A Casa Branca tem tentando convencer a China de que a visita de Nancy Pelosi a Taiwan não deve se tornar uma crise global

Chegada de Pelosi a Taiwan: presidente da Câmara dos EUA desembarcou nesta terça-feira (Taiwanese Foreign Ministry / Handout/Anadolu Agency/Getty Images)

A presidente da Câmara dos Estados Unidos, Nancy Pelosi, aterrissou nesta terça-feira, 2, em Taiwan e abriu as feridas da relação conturbada entre chineses e americanos sobre o status da ilha.

Taiwan, um território separado da China continental desde 1949 e que hoje tem um governo autônomo, é um tema sensível em Pequim. A visita de Pelosi, que foi desencorajada por auxiliares de Defesa do próprio governo Joe Biden, fez da parlamentar a oficial de maior escalão dos EUA a visitar Taiwan em 25 anos, desde o ex-presidente da Câmara Newt Gingrich.

A Casa Branca tem tentando convencer a China de que a visita de Pelosi não deve se tornar uma crise global e que a presidente da Câmara tomou a própria decisão de visitar Taiwan. A China, por sua vez, afirma que a viagem é uma ameaça a sua soberania.

A chegada de Pelosi a Taiwan acontece ainda enquanto os governos tanto de Biden nos EUA quanto de Xi Jinping na China vivem fortes pressões internas – Biden enfrenta neste ano eleições legislativas, enquanto Xi terá o Congresso do Partido Comunista. Nenhum dos dois lados pode recuar sem uma estratégia, sob custo de serem questionados por sua audiência dentro de casa.

“Quando Gingrich era presidente da Câmara, ele foi e visitou Taiwan. Isso, claro, aconteceu há décadas. E era muito diferente”, disse em análise publicada nesta semana Ian Bremmer, da Eurasia. “O equilíbrio de poder entre EUA e China era então muito diferente, mas também o timing não era tão significativo em potencialmente envergonhar a liderança chinesa, fazendo parecer que ele estava perdendo a moral e teria que responder.”

Por que Taiwan pode ser um tema global

Os temores de que a China e Taiwan possam entrar em um choque militar nunca deixaram de existir nos últimos 70 anos.

Mas, atualmente, a situação é somada ainda à possibilidade de o conflito escalar para questões geopolíticas muito mais amplas, envolvendo a China, os EUA e outras potências ocidentais – aos moldes do que têm ocorrido na guerra na Ucrânia.

Taiwan tem um governo autônomo desde 1949, ano em que o Partido Comunista Chinês de Mao Tse-Tung venceu uma guerra civil que perdurava desde 1927 e chegou ao poder na China continental.

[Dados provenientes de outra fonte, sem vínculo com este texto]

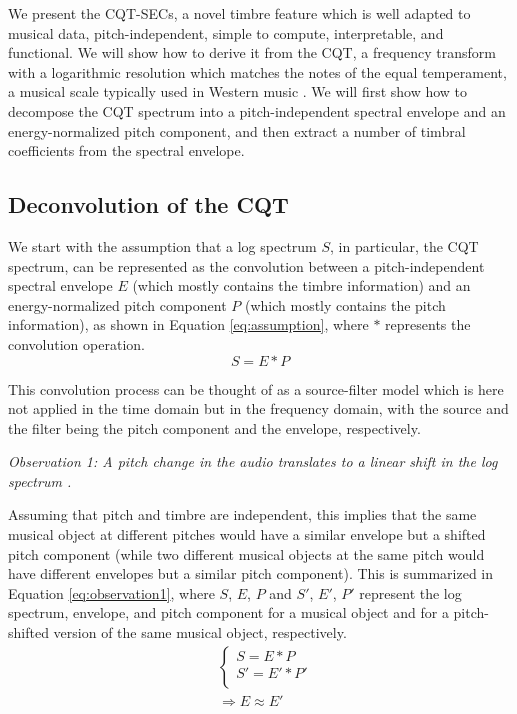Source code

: \documentclass[journal]{IEEEtran}
\begin{document}
We present the CQT-SECs, a novel timbre feature which is well adapted to musical data, pitch-independent, simple to compute, interpretable, and functional. We will show how to derive it from the CQT, a frequency transform with a logarithmic resolution which matches the notes of the equal temperament, a musical scale typically used in Western music \cite{brown1991, brown1992}. We will first show how to decompose the CQT spectrum into a pitch-independent spectral envelope and an energy-normalized pitch component, and then extract a number of timbral coefficients from the spectral envelope. 

\subsection{Deconvolution of the CQT}

We start with the assumption that a log spectrum $S$, in particular, the CQT spectrum, can be represented as the convolution between a pitch-independent spectral envelope $E$ (which mostly contains the timbre information) and an energy-normalized pitch component $P$ (which mostly contains the pitch information), as shown in Equation \ref{eq:assumption}, where $*$ represents the convolution operation. 
\begin{equation}
\label{eq:assumption}
S = E * P
\end{equation}

This convolution process can be thought of as a source-filter model \cite{fant1970} which is here not applied in the time domain but in the frequency domain, with the source and the filter being the pitch component and the envelope, respectively.

\emph{Observation 1: A pitch change in the audio translates to a linear shift in the log spectrum \cite{brown1991, brown1992}.}

Assuming that pitch and timbre are independent, this implies that the same musical object at different pitches would have a similar envelope but a shifted pitch component (while two different musical objects at the same pitch would have different envelopes but a similar pitch component). This is summarized in Equation \ref{eq:observation1}, where $S$, $E$, $P$ and $S'$, $E'$, $P'$ represent the log spectrum, envelope, and pitch component for a musical object and for a pitch-shifted version of the same musical object, respectively.
\begin{equation}
\label{eq:observation1}
\begin{split}
& \begin{cases}
S = E * P \\
S' = E' * P' \\
\end{cases} \\
& \Rightarrow E \approx E'
\end{split}
\end{equation}
\end{document}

O então líder da China derrubado pela revolução, Chiang Kai-Shek, fugiu com aliados políticos e se refugiou em Taiwan, fundando um governo paralelo.

O caso virou uma disputa entre as “duas Chinas” desde então em organismos internacionais, mas a maioria dos países e as Nações Unidas (ONU) terminaram reconhecendo a China comunista como representante chinesa a partir dos anos 1970.

Atualmente, os EUA também não reconhecem mais a independência de Taiwan e embasam sua diplomacia no conceito de “China única”. Apesar disso, os americanos dizem defender o “status quo”, isto é, que Taiwan continue com governo autônomo frente à China, mesmo que não como um país.

No auge da Guerra Fria, Taiwan e os EUA chegaram a assinar em 1954 um acordo de defesa mútua, mas o tratado seria encerrado em 1979, quando os EUA passaram a reconhecer o governo comunista na China continental.

A partir daí, os americanos oferecem somente apoio técnico a Taiwan, mas não têm compromisso de defesa. Os EUA evitam mencionar atualmente que defenderão Taiwan no caso de um ataque chinês. Na outra ponta, o governo americano foi fonte de muitas mensagens ambíguas sobre o tema nos últimos anos, incluindo em declarações de Biden.

Por enquanto, uma série de exercícios militares dos dois lados foram feitos na região nos últimos anos, mas um embate direto nunca esteve perto de ocorrer de fato. Analistas, no entanto, são unânimes ao afirmar que um confronto armado na China seria má notícia para a estabilidade no mundo inteiro.

Panos quentes sobre a crise

A viagem de Pelosi foi colocada em dúvida até o último minuto, e Taiwan não estava no itinerário oficial do tour da parlamentar pela Ásia, iniciado no fim de semana.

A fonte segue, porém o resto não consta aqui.